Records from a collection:
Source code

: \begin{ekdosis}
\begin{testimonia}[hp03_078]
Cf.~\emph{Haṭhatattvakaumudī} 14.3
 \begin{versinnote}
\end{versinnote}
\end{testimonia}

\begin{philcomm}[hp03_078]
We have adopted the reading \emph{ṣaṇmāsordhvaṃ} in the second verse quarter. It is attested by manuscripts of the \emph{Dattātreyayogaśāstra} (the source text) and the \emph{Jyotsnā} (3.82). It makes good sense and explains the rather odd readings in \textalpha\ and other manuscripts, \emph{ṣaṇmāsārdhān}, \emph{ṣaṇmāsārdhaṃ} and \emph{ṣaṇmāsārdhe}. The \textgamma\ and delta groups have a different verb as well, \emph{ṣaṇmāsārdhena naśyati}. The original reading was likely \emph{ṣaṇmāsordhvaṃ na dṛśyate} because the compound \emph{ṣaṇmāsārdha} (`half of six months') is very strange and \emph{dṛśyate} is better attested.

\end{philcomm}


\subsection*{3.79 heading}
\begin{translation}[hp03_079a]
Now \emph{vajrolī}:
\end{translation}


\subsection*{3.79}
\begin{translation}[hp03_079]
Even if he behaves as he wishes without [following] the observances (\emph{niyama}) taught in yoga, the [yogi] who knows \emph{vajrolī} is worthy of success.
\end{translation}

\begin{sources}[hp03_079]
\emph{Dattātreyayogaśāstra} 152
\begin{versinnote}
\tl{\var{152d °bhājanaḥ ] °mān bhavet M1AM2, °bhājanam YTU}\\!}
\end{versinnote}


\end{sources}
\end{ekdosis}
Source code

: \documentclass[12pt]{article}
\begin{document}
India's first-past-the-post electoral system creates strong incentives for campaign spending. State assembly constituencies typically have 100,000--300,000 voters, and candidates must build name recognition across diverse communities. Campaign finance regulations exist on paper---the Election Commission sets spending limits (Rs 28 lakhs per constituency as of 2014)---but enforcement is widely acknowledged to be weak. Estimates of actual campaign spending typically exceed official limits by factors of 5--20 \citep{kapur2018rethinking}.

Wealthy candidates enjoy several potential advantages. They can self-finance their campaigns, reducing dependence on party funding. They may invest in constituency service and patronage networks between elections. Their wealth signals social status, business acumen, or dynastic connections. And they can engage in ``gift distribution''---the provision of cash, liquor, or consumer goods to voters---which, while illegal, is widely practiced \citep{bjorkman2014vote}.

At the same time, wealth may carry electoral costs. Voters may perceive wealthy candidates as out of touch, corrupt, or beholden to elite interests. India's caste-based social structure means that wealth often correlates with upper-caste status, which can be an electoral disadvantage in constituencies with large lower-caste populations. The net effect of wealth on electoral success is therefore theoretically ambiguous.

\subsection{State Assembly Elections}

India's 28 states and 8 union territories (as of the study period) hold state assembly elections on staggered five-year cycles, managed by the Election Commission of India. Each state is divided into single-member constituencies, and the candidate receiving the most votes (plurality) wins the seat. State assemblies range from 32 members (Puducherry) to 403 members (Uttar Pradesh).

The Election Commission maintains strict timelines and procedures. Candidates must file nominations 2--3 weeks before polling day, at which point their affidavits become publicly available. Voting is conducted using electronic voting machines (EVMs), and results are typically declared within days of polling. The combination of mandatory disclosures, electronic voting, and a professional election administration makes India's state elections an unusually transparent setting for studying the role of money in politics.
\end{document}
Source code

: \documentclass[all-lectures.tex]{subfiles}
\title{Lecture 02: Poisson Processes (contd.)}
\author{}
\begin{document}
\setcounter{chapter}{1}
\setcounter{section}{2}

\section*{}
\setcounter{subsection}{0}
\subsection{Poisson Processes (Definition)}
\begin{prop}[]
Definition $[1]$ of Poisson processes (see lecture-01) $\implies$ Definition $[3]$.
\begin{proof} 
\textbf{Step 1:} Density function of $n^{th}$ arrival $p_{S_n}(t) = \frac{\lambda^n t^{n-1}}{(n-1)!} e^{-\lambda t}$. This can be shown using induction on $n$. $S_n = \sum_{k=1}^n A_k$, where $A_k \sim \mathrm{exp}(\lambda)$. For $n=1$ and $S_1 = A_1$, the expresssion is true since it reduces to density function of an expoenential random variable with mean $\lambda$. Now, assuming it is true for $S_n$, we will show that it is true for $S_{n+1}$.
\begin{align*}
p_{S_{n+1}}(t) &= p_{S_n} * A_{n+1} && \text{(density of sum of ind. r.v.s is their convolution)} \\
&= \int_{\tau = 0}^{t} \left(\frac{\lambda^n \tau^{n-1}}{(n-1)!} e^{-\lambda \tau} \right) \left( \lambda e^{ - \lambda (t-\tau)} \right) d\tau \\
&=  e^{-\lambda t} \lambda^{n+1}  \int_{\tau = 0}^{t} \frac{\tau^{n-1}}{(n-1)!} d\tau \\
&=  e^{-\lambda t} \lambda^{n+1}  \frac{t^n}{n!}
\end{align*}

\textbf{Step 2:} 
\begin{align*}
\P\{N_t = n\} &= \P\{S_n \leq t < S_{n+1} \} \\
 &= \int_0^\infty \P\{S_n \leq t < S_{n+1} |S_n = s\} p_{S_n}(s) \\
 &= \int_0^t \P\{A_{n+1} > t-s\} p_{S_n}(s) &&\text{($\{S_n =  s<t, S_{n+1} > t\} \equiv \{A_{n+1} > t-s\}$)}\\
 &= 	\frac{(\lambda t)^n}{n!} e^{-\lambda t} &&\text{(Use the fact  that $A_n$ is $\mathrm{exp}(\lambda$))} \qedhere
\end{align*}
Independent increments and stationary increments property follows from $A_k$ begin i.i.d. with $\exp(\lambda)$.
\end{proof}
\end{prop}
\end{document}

#### WHAT THE TASK REQUIRES:
All lines in the entries above that include "subsection" should be found and copied.

#### RESPONSE TO THE TASK:
\subsection*{3.79 heading}
\subsection*{3.79}
\subsection{State Assembly Elections}
\setcounter{subsection}{0}
\subsection{Poisson Processes (Definition)}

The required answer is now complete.